Aquellas palabras hicieron que El Oráculo tocara el botón de su silla de ruedas para enderezar el respaldo, que irguió su cuerpo, haciéndole ponerse más alerta.
—¿Tu bendito presidente? —preguntó—. En buena medida, él es una víctima de su propia hipocresía, como les sucedió a todos los Kennedy. Nunca habría podido formar parte de un acto así.
—Quizá sólo esté tratando de encontrar excusas —dijo Christian—. No fue nada explícito. Pero recuerda que conozco a Francis íntimamente, que somos casi como hermanos.

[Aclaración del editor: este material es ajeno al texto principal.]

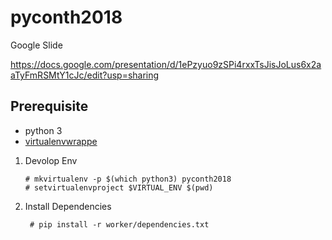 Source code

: # pyconth2018


 Google Slide 

 https://docs.google.com/presentation/d/1ePzyuo9zSPi4rxxTsJisJoLus6x2aaTyFmRSMtY1cJc/edit?usp=sharing
   
## Prerequisite
  - python 3
  - [virtualenvwrappe](http://virtualenvwrapper.readthedocs.io)


1. Devolop Env

    ```
    # mkvirtualenv -p $(which python3) pyconth2018
    # setvirtualenvproject $VIRTUAL_ENV $(pwd)
    ```
2. Install Dependencies 
    
    ```
     # pip install -r worker/dependencies.txt
    ```


     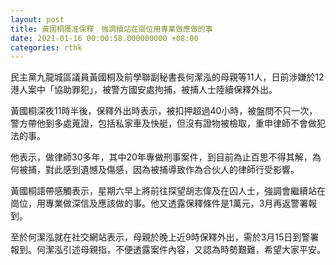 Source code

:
 ```yaml
---
layout: post
title: 黃國桐獲准保釋　強調續站在崗位用專業做應做的事
date: 2021-01-16 00:00:58.000000000 +08:00
categories: rthk
---
```


民主黨九龍城區議員黃國桐及前學聯副秘書長何潔泓的母親等11人，日前涉嫌於12港人案中「協助罪犯」，被警方國安處拘捕，被捕人士陸續保釋外出。

黃國桐深夜11時半後，保釋外出時表示，被扣押超過40小時，被盤問不只一次，警方帶他到多處蒐證，包括私家車及快艇，但沒有證物被檢取，重申律師不會做犯法的事。

他表示，做律師30多年，其中20年專做刑事案件，到目前為止百思不得其解，為何被捕，對此感到遺憾及傷感，因為被捕導致作為合伙人的律師行受影響。

黃國桐語帶感觸表示，星期六早上將前往探望胡志偉及在囚人士，強調會繼續站在崗位，用專業做深信及應該做的事。他又透露保釋條件是1萬元，3月再返警署報到。

至於何潔泓就在社交網站表示，母親於晚上近9時保釋外出，需於3月15日到警署報到。何潔泓引述母親指，不便透露案件內容，又認為時勢艱難，希望大家平安。
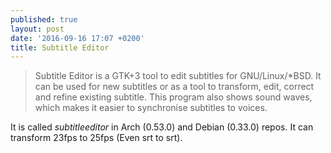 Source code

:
 ```yaml
---
published: true
layout: post
date: '2016-09-16 17:07 +0200'
title: Subtitle Editor
---
```

> Subtitle Editor is a GTK+3 tool to edit subtitles for GNU/Linux/*BSD. It can be used for new subtitles or as a tool to transform, edit, correct and refine existing subtitle. This program also shows sound waves, which makes it easier to synchronise subtitles to voices.

It is called _subtitleeditor_ in Arch (0.53.0) and Debian (0.33.0) repos. It can transform 23fps to 25fps (Even srt to srt).

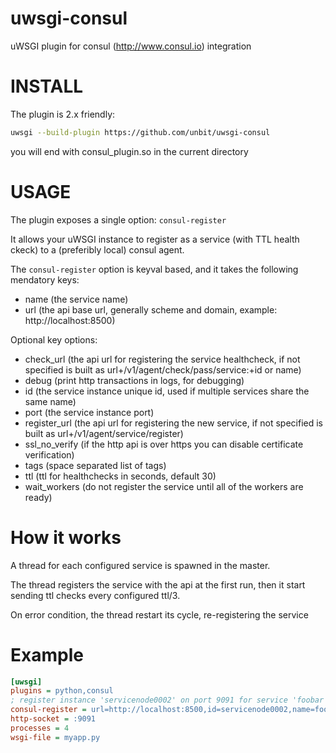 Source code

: uwsgi-consul
============

uWSGI plugin for consul (http://www.consul.io) integration

INSTALL
=======

The plugin is 2.x friendly:

```sh
uwsgi --build-plugin https://github.com/unbit/uwsgi-consul
```

you will end with consul_plugin.so in the current directory

USAGE
=====

The plugin exposes a single option: `consul-register`

It allows your uWSGI instance to register as a service (with TTL health ckeck) to a (preferibly local) consul agent.

The `consul-register` option is keyval based, and it takes the following mendatory keys:

* name (the service name)
* url (the api base url, generally scheme and domain, example: http://localhost:8500)

Optional key options:

* check_url (the api url for registering the service healthcheck, if not specified is built as url+/v1/agent/check/pass/service:+id or name)
* debug (print http transactions in logs, for debugging)
* id (the service instance unique id, used if multiple services share the same name)
* port (the service instance port)
* register_url (the api url for registering the new service, if not specified is built as url+/v1/agent/service/register)
* ssl_no_verify (if the http api is over https you can disable certificate verification)
* tags (space separated list of tags)
* ttl (ttl for healthchecks in seconds, default 30)
* wait_workers (do not register the service until all of the workers are ready)

How it works
============

A thread for each configured service is spawned in the master.

The thread registers the service with the api at the first run, then it start sending ttl checks every configured ttl/3.

On error condition, the thread restart its cycle, re-registering the service

Example
=======

```ini
[uwsgi]
plugins = python,consul
; register instance 'servicenode0002' on port 9091 for service 'foobar', waiting for workers
consul-register = url=http://localhost:8500,id=servicenode0002,name=foobar,port=9091,ttl=30,wait_workers=1
http-socket = :9091
processes = 4
wsgi-file = myapp.py
```

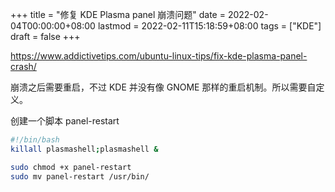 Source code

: +++
title = "修复 KDE Plasma panel 崩溃问题"
date = 2022-02-04T00:00:00+08:00
lastmod = 2022-02-11T15:18:59+08:00
tags = ["KDE"]
draft = false
+++

<https://www.addictivetips.com/ubuntu-linux-tips/fix-kde-plasma-panel-crash/>

崩溃之后需要重启，不过 KDE 并没有像 GNOME 那样的重启机制。所以需要自定义。

创建一个脚本 panel-restart

```sh
#!/bin/bash
killall plasmashell;plasmashell &
```

```sh
sudo chmod +x panel-restart
sudo mv panel-restart /usr/bin/
``` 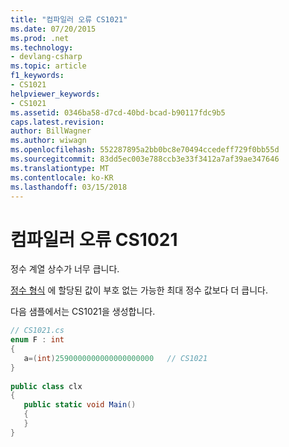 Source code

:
 ```yaml
---
title: "컴파일러 오류 CS1021"
ms.date: 07/20/2015
ms.prod: .net
ms.technology:
- devlang-csharp
ms.topic: article
f1_keywords:
- CS1021
helpviewer_keywords:
- CS1021
ms.assetid: 0346ba58-d7cd-40bd-bcad-b90117fdc9b5
caps.latest.revision: 
author: BillWagner
ms.author: wiwagn
ms.openlocfilehash: 552287895a2bb0bc8e70494ccedeff729f0bb55d
ms.sourcegitcommit: 83dd5ec003e788ccb3e33f3412a7af39ae347646
ms.translationtype: MT
ms.contentlocale: ko-KR
ms.lasthandoff: 03/15/2018
---
```

# <a name="compiler-error-cs1021"></a>컴파일러 오류 CS1021
정수 계열 상수가 너무 큽니다.  
  
 [정수 형식](../../csharp/language-reference/keywords/integral-types-table.md) 에 할당된 값이 부호 없는 가능한 최대 정수 값보다 더 큽니다.  
  
 다음 샘플에서는 CS1021을 생성합니다.  
  
```csharp  
// CS1021.cs  
enum F : int  
{  
   a=(int)2590000000000000000000   // CS1021  
}  
  
public class clx  
{  
   public static void Main()  
   {  
   }  
}  
```
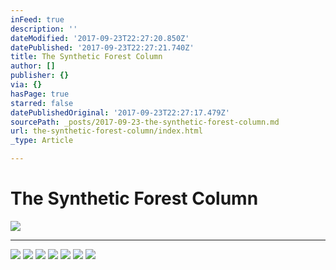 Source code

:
 ```yaml
---
inFeed: true
description: ''
dateModified: '2017-09-23T22:27:20.850Z'
datePublished: '2017-09-23T22:27:21.740Z'
title: The Synthetic Forest Column
author: []
publisher: {}
via: {}
hasPage: true
starred: false
datePublishedOriginal: '2017-09-23T22:27:17.479Z'
sourcePath: _posts/2017-09-23-the-synthetic-forest-column.md
url: the-synthetic-forest-column/index.html
_type: Article

---
```

# The Synthetic Forest Column
![](https://imgflo.herokuapp.com/graph/2b2431f8e7ba7b0/bd01d07c011666f4e941890186ce471f/croprotate.jpg?cropheight=2093&cropwidth=2093&degrees=0&input=https%3A%2F%2Fthe-grid-user-content.s3-us-west-2.amazonaws.com%2F1b99e4b3-b93d-49a5-80cd-40ca10dd627e.jpg&x=34&y=34)

---

![](https://the-grid-user-content.s3-us-west-2.amazonaws.com/c96badeb-fd92-4321-b2cd-fe0a7826f4fb.jpg)
![](https://the-grid-user-content.s3-us-west-2.amazonaws.com/814cbcb3-0a16-4dec-a4cb-1b11976f9561.jpg)
![](https://the-grid-user-content.s3-us-west-2.amazonaws.com/16ae6b22-2a65-4c80-894d-c1b82f099626.jpg)
![](https://imgflo.herokuapp.com/graph/2b2431f8e7ba7b0/918e9c69e5a1fb16727dcfeba59cd289/croprotate.jpg?cropheight=1680&cropwidth=3649&degrees=0&input=https%3A%2F%2Fthe-grid-user-content.s3-us-west-2.amazonaws.com%2Fb4fffdad-e0fb-4f51-aa59-3777d2872cd1.jpg&x=98&y=240)
![](https://imgflo.herokuapp.com/graph/2b2431f8e7ba7b0/18a18352ac81af03cc6bbfe02ea287e1/croprotate.jpg?cropheight=2100&cropwidth=3240&degrees=0&input=https%3A%2F%2Fthe-grid-user-content.s3-us-west-2.amazonaws.com%2F35fbff98-580d-42c7-a2b5-0e7f2248c860.jpg&x=300&y=30)
![](https://imgflo.herokuapp.com/graph/2b2431f8e7ba7b0/7dc4cffcaf808f095afc6473578c6a37/croprotate.jpg?cropheight=1560&cropwidth=3649&degrees=0&input=https%3A%2F%2Fthe-grid-user-content.s3-us-west-2.amazonaws.com%2Fd8a44db2-c751-4c4a-92c4-9438d4b96928.jpg&x=102&y=300)
![](https://the-grid-user-content.s3-us-west-2.amazonaws.com/91f533a0-2f67-4b4d-abfd-fc4c57104287.jpg) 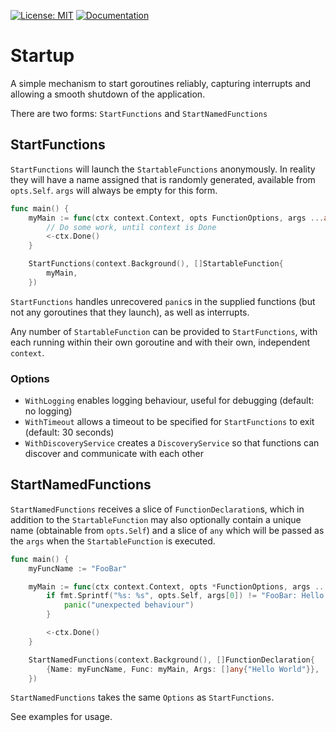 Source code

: [![License: MIT](https://img.shields.io/badge/License-MIT-blue.svg)](https://en.wikipedia.org/wiki/MIT_License)
[![Documentation](https://img.shields.io/badge/Documentation-GoDoc-green.svg)](https://godoc.org/github.com/gford1000-go/startup)

# Startup

A simple mechanism to start goroutines reliably, capturing interrupts and allowing a smooth shutdown of the application.

There are two forms: `StartFunctions` and `StartNamedFunctions`

## StartFunctions

`StartFunctions` will launch the `StartableFunctions` anonymously.  In reality they will have a name assigned that is randomly generated, available from `opts.Self`.  `args` will always be empty for this form.

```go
func main() {
    myMain := func(ctx context.Context, opts FunctionOptions, args ...any) {
        // Do some work, until context is Done
        <-ctx.Done()
    }

    StartFunctions(context.Background(), []StartableFunction{
        myMain,
    })
```

`StartFunctions` handles unrecovered `panic`s in the supplied functions (but not any goroutines that they launch), as well as interrupts.

Any number of `StartableFunction` can be provided to `StartFunctions`, with each running within their own goroutine and with their own, independent `context`.

### Options

* `WithLogging` enables logging behaviour, useful for debugging (default: no logging)
* `WithTimeout` allows a timeout to be specified for `StartFunctions` to exit (default: 30 seconds)
* `WithDiscoveryService` creates a `DiscoveryService` so that functions can discover and communicate with each other

## StartNamedFunctions

`StartNamedFunctions` receives a slice of `FunctionDeclaration`s, which in addition to the `StartableFunction` may also optionally contain a unique name (obtainable from `opts.Self`) and a slice of `any` which will be passed as the `args` when the `StartableFunction` is executed.

```go
func main() {
    myFuncName := "FooBar"

    myMain := func(ctx context.Context, opts *FunctionOptions, args ...any) {
        if fmt.Sprintf("%s: %s", opts.Self, args[0]) != "FooBar: Hello World" {
            panic("unexpected behaviour")
        }

        <-ctx.Done()
    }

    StartNamedFunctions(context.Background(), []FunctionDeclaration{
        {Name: myFuncName, Func: myMain, Args: []any{"Hello World"}},
    })
```

`StartNamedFunctions` takes the same `Options` as `StartFunctions`.

See examples for usage.
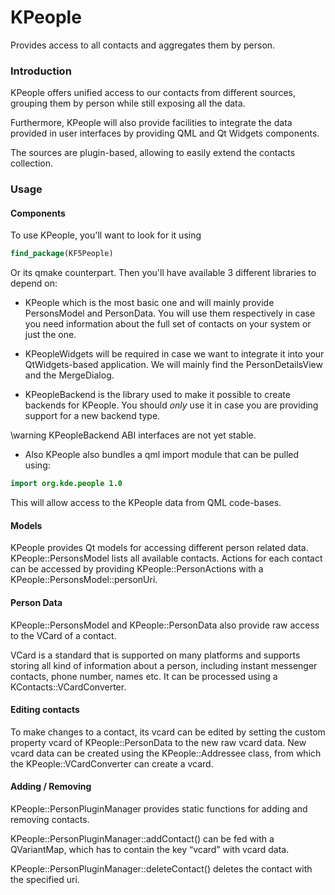 # KPeople

Provides access to all contacts and aggregates them by person.

### Introduction

KPeople offers unified access to our contacts from different sources, grouping
them by person while still exposing all the data.

Furthermore, KPeople will also provide facilities to integrate the data provided
in user interfaces by providing QML and Qt Widgets components.

The sources are plugin-based, allowing to easily extend the contacts collection.

### Usage

#### Components

To use KPeople, you'll want to look for it using

```cmake
find_package(KF5People)
```

Or its qmake counterpart. Then you'll have available 3 different libraries to
depend on:

* KPeople which is the most basic one and will mainly provide PersonsModel
and PersonData. You will use them respectively in case you need information
about the full set of contacts on your system or just the one.

* KPeopleWidgets will be required in case we want to integrate it into your
QtWidgets-based application. We will mainly find the PersonDetailsView and
the MergeDialog.

* KPeopleBackend is the library used to make it possible to create backends
for KPeople. You should _only_ use it in case you are providing support for
a new backend type.

\warning KPeopleBackend ABI interfaces are not yet stable.

* Also KPeople also bundles a qml import module that can be pulled using:

```qml
import org.kde.people 1.0
```

This will allow access to the KPeople data from QML code-bases.

#### Models

KPeople provides Qt models for accessing different person related data.
KPeople::PersonsModel lists all available contacts. Actions for each contact can be
accessed by providing KPeople::PersonActions with a KPeople::PersonsModel::personUri.

#### Person Data

KPeople::PersonsModel and KPeople::PersonData also provide raw access to the VCard of a contact.

VCard is a standard that is supported on many platforms and supports storing all kind
of information about a person, including instant messenger contacts, phone number, names etc.
It can be processed using a KContacts::VCardConverter.

#### Editing contacts

To make changes to a contact, its vcard can be edited by setting the custom property vcard of
KPeople::PersonData to the new raw vcard data. New vcard data can be created using the
KPeople::Addressee class, from which the KPeople::VCardConverter can create a vcard.

#### Adding / Removing

KPeople::PersonPluginManager provides static functions for adding and removing contacts.

KPeople::PersonPluginManager::addContact() can be fed with a QVariantMap, which has to contain
the key “vcard” with vcard data.

KPeople::PersonPluginManager::deleteContact() deletes the contact with the specified uri.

Le pedí que me firmara la orden para que el equipo de interrogatorio médico pudiera aplicar la prueba cerebral química. Eso habría solucionado de inmediato todo el problema de la bomba atómica. Y Francis se negó a firmar esa autorización. Claro que expuso sus motivos, buenos motivos humanitarios y de libertades civiles. Eso estaba en consonancia con su personalidad. Pero eso fue antes de que su hija fuera asesinada. Después cambió. Recuerda que para entonces ya había ordenado la destrucción de Dak. Lanzó la amenaza de que destruiría toda la nación de Sherhaben si no se liberaba a los rehenes. Así pues, su personalidad había cambiado. Su nueva personalidad habría firmado la orden para proceder al interrogatorio médico. Y cuando se negó a hacerlo me dirigió una mirada que no podría describir, pero fue casi como si me estuviera pidiendo que dejara que sucediese.
Ahora, El Oráculo estaba completamente vivo. Habló con un tono de acritud.
—Todo eso no importa. Lo que importa es que salves el culo. Si Kennedy no sale reelegido, es posible que tengas que pasar años en la cárcel. Y aunque salga reelegido podrías correr algún peligro.
—Kennedy ganará estas elecciones —dijo Christian—. Y una vez que eso haya sucedido, yo estaré bien. —Guardó un momento de silencio y añadió—: Le conozco bien.
—Conoces al viejo Kennedy —repuso El Oráculo. Luego, como si hubiera perdido interés por el tema, preguntó—: ¿Y qué hay de mi fiesta de cumpleaños? Ya tengo cien años de edad y a nadie parece importarle una mierda.
—A mí me importa —afirmó Christian echándose a reír—. No te preocupes. Después de las elecciones tendrás tu fiesta de cumpleaños en el Jardín Rosado de la Casa Blanca. Una fiesta de cumpleaños digna de un rey.
El Oráculo sonrió placenteramente, y después comentó con malicia:
—Y tu Kennedy será el rey. Supongo que sabes que si es reelegido y logra los candidatos que desea para el Congreso, se convertirá, de hecho, en un dictador, ¿verdad?
—Eso es muy improbable —dijo Christian Klee—. Nunca ha habido un dictador en este país. Tenemos salvaguardas, a veces creo que incluso demasiadas.
—¡Ah! —exclamó El Oráculo—. Éste aún es un país joven. Tenemos tiempo. Y el mal adquiere muchas formas seductoras.
Permanecieron largo rato en silencio y finalmente Christian se levantó, dispuesto a marcharse. Siempre se tocaban las manos antes de separarse, puesto que la del anciano era demasiado frágil para soportar un apretón.
—Ten cuidado —dijo El Oráculo—. Cuando un hombre alcanza el poder absoluto, suele desembarazarse de aquellos que están más cerca de él, aquellos que conocen sus secretos.